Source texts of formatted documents
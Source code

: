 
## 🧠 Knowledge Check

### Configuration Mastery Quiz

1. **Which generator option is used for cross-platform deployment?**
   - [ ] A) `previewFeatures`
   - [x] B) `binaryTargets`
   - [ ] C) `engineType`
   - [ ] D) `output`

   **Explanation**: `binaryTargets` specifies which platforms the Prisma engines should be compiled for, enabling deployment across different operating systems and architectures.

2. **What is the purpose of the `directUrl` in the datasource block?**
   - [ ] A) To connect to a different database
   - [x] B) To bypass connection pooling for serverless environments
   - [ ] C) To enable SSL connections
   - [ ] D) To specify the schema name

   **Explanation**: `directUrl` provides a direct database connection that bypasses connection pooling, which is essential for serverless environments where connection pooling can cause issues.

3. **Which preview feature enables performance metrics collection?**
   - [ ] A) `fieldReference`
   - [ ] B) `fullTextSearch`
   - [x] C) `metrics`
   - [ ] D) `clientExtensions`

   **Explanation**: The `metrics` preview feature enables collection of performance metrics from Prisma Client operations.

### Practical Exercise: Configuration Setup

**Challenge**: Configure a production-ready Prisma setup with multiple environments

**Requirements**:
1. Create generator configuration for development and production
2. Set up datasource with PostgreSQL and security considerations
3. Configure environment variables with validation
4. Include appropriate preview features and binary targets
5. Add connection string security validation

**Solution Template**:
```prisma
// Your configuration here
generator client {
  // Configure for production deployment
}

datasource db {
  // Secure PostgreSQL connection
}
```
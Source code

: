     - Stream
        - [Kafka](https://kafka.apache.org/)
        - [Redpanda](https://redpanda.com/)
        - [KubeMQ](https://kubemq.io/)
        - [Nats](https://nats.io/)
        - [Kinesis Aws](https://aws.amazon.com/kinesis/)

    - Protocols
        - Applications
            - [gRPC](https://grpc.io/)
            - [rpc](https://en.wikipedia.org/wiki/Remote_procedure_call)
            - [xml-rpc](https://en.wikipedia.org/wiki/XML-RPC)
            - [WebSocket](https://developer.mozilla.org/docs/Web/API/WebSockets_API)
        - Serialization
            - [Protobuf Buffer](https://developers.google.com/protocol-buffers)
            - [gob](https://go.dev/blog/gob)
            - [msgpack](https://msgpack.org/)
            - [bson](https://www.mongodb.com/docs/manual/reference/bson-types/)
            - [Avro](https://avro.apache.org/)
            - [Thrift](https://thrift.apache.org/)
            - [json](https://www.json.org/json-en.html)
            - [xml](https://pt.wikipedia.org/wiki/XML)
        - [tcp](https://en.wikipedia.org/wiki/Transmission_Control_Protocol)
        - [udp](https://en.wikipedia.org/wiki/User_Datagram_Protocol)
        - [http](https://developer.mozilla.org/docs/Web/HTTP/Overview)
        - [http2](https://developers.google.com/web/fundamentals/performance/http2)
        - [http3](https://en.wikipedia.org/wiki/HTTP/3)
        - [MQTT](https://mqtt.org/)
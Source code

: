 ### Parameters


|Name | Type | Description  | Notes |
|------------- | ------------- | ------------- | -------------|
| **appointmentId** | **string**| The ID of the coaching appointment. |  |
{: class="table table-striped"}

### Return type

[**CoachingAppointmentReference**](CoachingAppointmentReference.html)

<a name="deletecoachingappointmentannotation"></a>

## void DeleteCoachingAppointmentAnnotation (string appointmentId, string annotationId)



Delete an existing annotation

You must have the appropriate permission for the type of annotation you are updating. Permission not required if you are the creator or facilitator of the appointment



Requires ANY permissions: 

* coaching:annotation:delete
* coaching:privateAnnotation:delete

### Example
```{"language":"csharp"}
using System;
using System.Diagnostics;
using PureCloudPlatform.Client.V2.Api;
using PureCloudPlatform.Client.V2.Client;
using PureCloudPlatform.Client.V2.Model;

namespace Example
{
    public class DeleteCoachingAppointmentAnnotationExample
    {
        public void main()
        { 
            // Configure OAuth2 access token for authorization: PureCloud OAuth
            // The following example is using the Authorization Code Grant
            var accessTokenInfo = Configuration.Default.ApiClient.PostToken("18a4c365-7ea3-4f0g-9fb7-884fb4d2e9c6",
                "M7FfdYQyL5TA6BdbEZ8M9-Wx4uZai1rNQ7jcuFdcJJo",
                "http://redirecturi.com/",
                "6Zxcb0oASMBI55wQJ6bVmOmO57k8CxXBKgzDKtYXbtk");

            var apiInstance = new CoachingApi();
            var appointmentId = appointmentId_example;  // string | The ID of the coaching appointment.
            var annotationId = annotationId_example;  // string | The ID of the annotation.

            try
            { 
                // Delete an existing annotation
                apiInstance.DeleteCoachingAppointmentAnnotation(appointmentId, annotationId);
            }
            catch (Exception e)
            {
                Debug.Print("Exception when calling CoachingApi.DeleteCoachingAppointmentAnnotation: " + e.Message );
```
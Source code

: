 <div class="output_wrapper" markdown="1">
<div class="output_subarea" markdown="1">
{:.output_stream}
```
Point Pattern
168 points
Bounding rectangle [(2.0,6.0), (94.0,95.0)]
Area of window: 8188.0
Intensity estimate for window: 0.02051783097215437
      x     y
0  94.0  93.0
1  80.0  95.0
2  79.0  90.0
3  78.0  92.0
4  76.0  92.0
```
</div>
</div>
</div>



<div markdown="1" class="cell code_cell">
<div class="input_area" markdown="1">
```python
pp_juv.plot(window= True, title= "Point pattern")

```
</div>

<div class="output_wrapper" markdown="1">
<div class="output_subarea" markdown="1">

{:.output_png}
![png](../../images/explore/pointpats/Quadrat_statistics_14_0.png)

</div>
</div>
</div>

* [Requirement]
Reply with the number of lines in the data that include the string "serverless" and nothing else.

* [Your response]
2